Consider the metrics. Real wages for under-30s have flatlined since 2008. Housing costs have risen by 40 per cent in the same period. The deposit needed for a first home now consumes seven years of median earnings, up from three in the 1990s. This is not a cyclical dip. It is a structural shift in the distribution of national wealth. The young are paying for the debts of the old.
Let us be clear eyed about this. Inflation is the great unacknowledged villain. Official CPI may be easing, but the effective inflation rate for renters and low earners is running far higher. The Bank of England’s monetary policy has been a blunt instrument. By keeping rates low for too long, it inflated asset prices and penalised savers. Now it tightens, and the young bear the brunt of mortgage pain. There is no escape valve.
Market efficiency is being distorted by government intervention. Help to Buy, however well intentioned, simply capitalised demand into higher prices. The stamp duty holiday was a sugar rush. The result is a generation trapped in rental markets with no path to ownership. Capital flight from productive enterprise into housing has turned our economy into a rentier’s paradise. The yield on a young person’s future is lower than a gilt.
Fiscal responsibility has gone out the window. Government spending as a share of GDP has risen from 39 per cent to 45 per cent since 2010. That debt will be paid by today’s youth, through higher taxes or lower services. The Resolution Foundation report points out that millennials will be the first generation to be poorer than their parents at the same age. That is a systemic failure.

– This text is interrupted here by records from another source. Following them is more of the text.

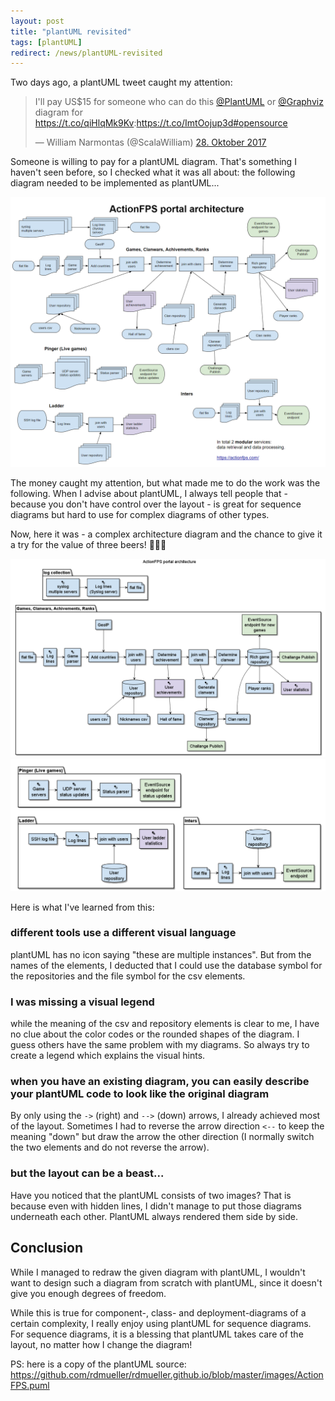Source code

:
 ```yaml
---
layout: post
title: "plantUML revisited"
tags: [plantUML]
redirect: /news/plantUML-revisited
---
```


Two days ago, a plantUML tweet caught my attention:

<blockquote class="twitter-tweet" data-lang="de"><p lang="en" dir="ltr">I&#39;ll pay US$15 for someone who can do this <a href="https://twitter.com/PlantUML?ref_src=twsrc%5Etfw">@PlantUML</a> or <a href="https://twitter.com/Graphviz?ref_src=twsrc%5Etfw">@Graphviz</a> diagram for <a href="https://t.co/qiHlqMk9Kv">https://t.co/qiHlqMk9Kv</a>:<a href="https://t.co/ImtOojup3d">https://t.co/ImtOojup3d</a><a href="https://twitter.com/hashtag/opensource?src=hash&amp;ref_src=twsrc%5Etfw">#opensource</a></p>&mdash; William Narmontas (@ScalaWilliam) <a href="https://twitter.com/ScalaWilliam/status/924250414698053632?ref_src=twsrc%5Etfw">28. Oktober 2017</a></blockquote>
<script async src="https://platform.twitter.com/widgets.js" charset="utf-8"></script>

Someone is willing to pay for a plantUML diagram. 
That's something I haven't seen before, so I checked what it was all about: 
the following diagram needed to be implemented as plantUML...

<div style="text-align: center;">
<img src="../images/ActionFPS-architecture.png" style="max-width:100%;" />
</div>

The money caught my attention, but what made me to do the work was the following.
When I advise about plantUML, I always tell people that - because you don't have control over the layout - is great for sequence diagrams but hard to use for complex diagrams of other types.

Now, here it was - a complex architecture diagram and the chance to give it a try for the value of three beers! 🍺🍺🍺

<div style="text-align: center;">
<img src="../images/ActionFPS.png" style="max-width:100%;" /><br />
<img src="../images/ActionFPS2.png" style="max-width:100%;" />
</div>

Here is what I've learned from this:

### different tools use a different visual language
plantUML has no icon saying "these are multiple instances".
But from the names of the elements, I deducted that I could use the database symbol for the repositories and the file symbol for the csv elements.

### I was missing a visual legend
while the meaning of the csv and repository elements is clear to me, I have no clue about the color codes or the rounded shapes of the diagram.
I guess others have the same problem with my diagrams.
So always try to create a legend which explains the visual hints.

### when you have an existing diagram, you can easily describe your plantUML code to look like the original diagram
By only using the `->` (right) and `-->` (down) arrows, I already achieved most of the layout.
Sometimes I had to reverse the arrow direction `<--` to keep the meaning "down" but draw the arrow the other direction (I normally switch the two elements and do not reverse the arrow).

### but the layout can be a beast... 
Have you noticed that the plantUML consists of two images? That is because even with hidden lines, I didn't manage to put those diagrams underneath each other. PlantUML always rendered them side by side.

## Conclusion
While I managed to redraw the given diagram with plantUML, I wouldn't want to design such a diagram from scratch with plantUML, since it doesn't give you enough degrees of freedom.

While this is true for component-, class- and deployment-diagrams of a certain complexity, I really enjoy using plantUML for sequence diagrams. For sequence diagrams, it is a blessing that plantUML takes care of the layout, no matter how I change the diagram!


PS: here is a copy of the plantUML source: https://github.com/rdmueller/rdmueller.github.io/blob/master/images/ActionFPS.puml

Some will blame Brexit or immigration or technology. These are distractions. The core issue is that we have allowed short-term political cycles to trump long-term investment. The UK’s productivity growth is anaemic at 0.5 per cent per annum. Without productivity, there can be no real wage growth. The young are not lazy. They are fighting an uphill battle against a macroeconomic headwind.

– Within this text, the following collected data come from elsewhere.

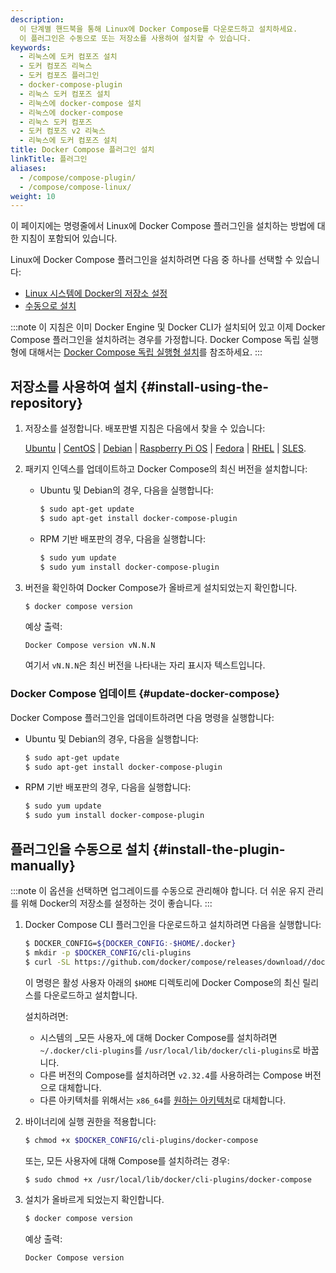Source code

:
 ```yaml
---
description:
  이 단계별 핸드북을 통해 Linux에 Docker Compose를 다운로드하고 설치하세요.
  이 플러그인은 수동으로 또는 저장소를 사용하여 설치할 수 있습니다.
keywords:
  - 리눅스에 도커 컴포즈 설치
  - 도커 컴포즈 리눅스
  - 도커 컴포즈 플러그인
  - docker-compose-plugin
  - 리눅스 도커 컴포즈 설치
  - 리눅스에 docker-compose 설치
  - 리눅스에 docker-compose
  - 리눅스 도커 컴포즈
  - 도커 컴포즈 v2 리눅스
  - 리눅스에 도커 컴포즈 설치
title: Docker Compose 플러그인 설치
linkTitle: 플러그인
aliases:
  - /compose/compose-plugin/
  - /compose/compose-linux/
weight: 10
---
```


이 페이지에는 명령줄에서 Linux에 Docker Compose 플러그인을 설치하는 방법에 대한 지침이 포함되어 있습니다.

Linux에 Docker Compose 플러그인을 설치하려면 다음 중 하나를 선택할 수 있습니다:

- [Linux 시스템에 Docker의 저장소 설정](#install-using-the-repository)
- [수동으로 설치](#install-the-plugin-manually)

:::note
이 지침은 이미 Docker Engine 및 Docker CLI가 설치되어 있고 이제 Docker Compose 플러그인을 설치하려는 경우를 가정합니다. Docker Compose 독립 실행형에 대해서는 [Docker Compose 독립 실행형 설치](standalone.md)를 참조하세요.
:::

## 저장소를 사용하여 설치 {#install-using-the-repository}

1. 저장소를 설정합니다. 배포판별 지침은 다음에서 찾을 수 있습니다:

   [Ubuntu](/manuals/engine/install/ubuntu.md#install-using-the-repository) |
   [CentOS](/manuals/engine/install/centos.md#set-up-the-repository) |
   [Debian](/manuals/engine/install/debian.md#install-using-the-repository) |
   [Raspberry Pi OS](/manuals/engine/install/raspberry-pi-os.md#install-using-the-repository) |
   [Fedora](/manuals/engine/install/fedora.md#set-up-the-repository) |
   [RHEL](/manuals/engine/install/rhel.md#set-up-the-repository) |
   [SLES](/manuals/engine/install/sles.md#set-up-the-repository).

2. 패키지 인덱스를 업데이트하고 Docker Compose의 최신 버전을 설치합니다:

   - Ubuntu 및 Debian의 경우, 다음을 실행합니다:

     ```bash
     $ sudo apt-get update
     $ sudo apt-get install docker-compose-plugin
     ```

   - RPM 기반 배포판의 경우, 다음을 실행합니다:

     ```bash
     $ sudo yum update
     $ sudo yum install docker-compose-plugin
     ```

3. 버전을 확인하여 Docker Compose가 올바르게 설치되었는지 확인합니다.

   ```bash
   $ docker compose version
   ```

   예상 출력:

   ```text
   Docker Compose version vN.N.N
   ```

   여기서 `vN.N.N`은 최신 버전을 나타내는 자리 표시자 텍스트입니다.

### Docker Compose 업데이트 {#update-docker-compose}

Docker Compose 플러그인을 업데이트하려면 다음 명령을 실행합니다:

- Ubuntu 및 Debian의 경우, 다음을 실행합니다:

  ```bash
  $ sudo apt-get update
  $ sudo apt-get install docker-compose-plugin
  ```

- RPM 기반 배포판의 경우, 다음을 실행합니다:

  ```bash
  $ sudo yum update
  $ sudo yum install docker-compose-plugin
  ```

## 플러그인을 수동으로 설치 {#install-the-plugin-manually}

:::note
이 옵션을 선택하면 업그레이드를 수동으로 관리해야 합니다. 더 쉬운 유지 관리를 위해 Docker의 저장소를 설정하는 것이 좋습니다.
:::

1.  Docker Compose CLI 플러그인을 다운로드하고 설치하려면 다음을 실행합니다:

    ```bash
    $ DOCKER_CONFIG=${DOCKER_CONFIG:-$HOME/.docker}
    $ mkdir -p $DOCKER_CONFIG/cli-plugins
    $ curl -SL https://github.com/docker/compose/releases/download//docker-compose-linux-x86_64 -o $DOCKER_CONFIG/cli-plugins/docker-compose
    ```

    이 명령은 활성 사용자 아래의 `$HOME` 디렉토리에 Docker Compose의 최신 릴리스를 다운로드하고 설치합니다.

    설치하려면:

    - 시스템의 _모든 사용자_에 대해 Docker Compose를 설치하려면 `~/.docker/cli-plugins`를 `/usr/local/lib/docker/cli-plugins`로 바꿉니다.
    - 다른 버전의 Compose를 설치하려면 `v2.32.4`를 사용하려는 Compose 버전으로 대체합니다.
    - 다른 아키텍처를 위해서는 `x86_64`를 [원하는 아키텍처](https://github.com/docker/compose/releases)로 대체합니다.

2.  바이너리에 실행 권한을 적용합니다:

    ```bash
    $ chmod +x $DOCKER_CONFIG/cli-plugins/docker-compose
    ```

    또는, 모든 사용자에 대해 Compose를 설치하려는 경우:

    ```bash
    $ sudo chmod +x /usr/local/lib/docker/cli-plugins/docker-compose
    ```

3.  설치가 올바르게 되었는지 확인합니다.

    ```bash
    $ docker compose version
    ```

    예상 출력:

    ```text
    Docker Compose version
    ```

The reaction from Westminster will be predictable: more rhetoric about ‘levelling up’ and ‘skills bootcamps’. What is needed is a root and branch reform of the tax system, a serious reduction in the regulatory burden on housing supply, and a central bank that focuses on price stability over asset price support. Instead, we get tinkering.
The bond market is already pricing in the risk. Long-term gilt yields have risen. That is the market saying the current path is unsustainable. The government borrows at a yield that reflects a risk premium for fiscal incontinence. That premium is a tax on the young.
We must stop treating this as a social problem. It is an economic crisis of resource allocation. The young are the most productive cohort in any economy. By squeezing them, we squeeze our future growth potential. The arithmetic does not lie. The lost generation is not a matter of opinion. It is a balance sheet reality.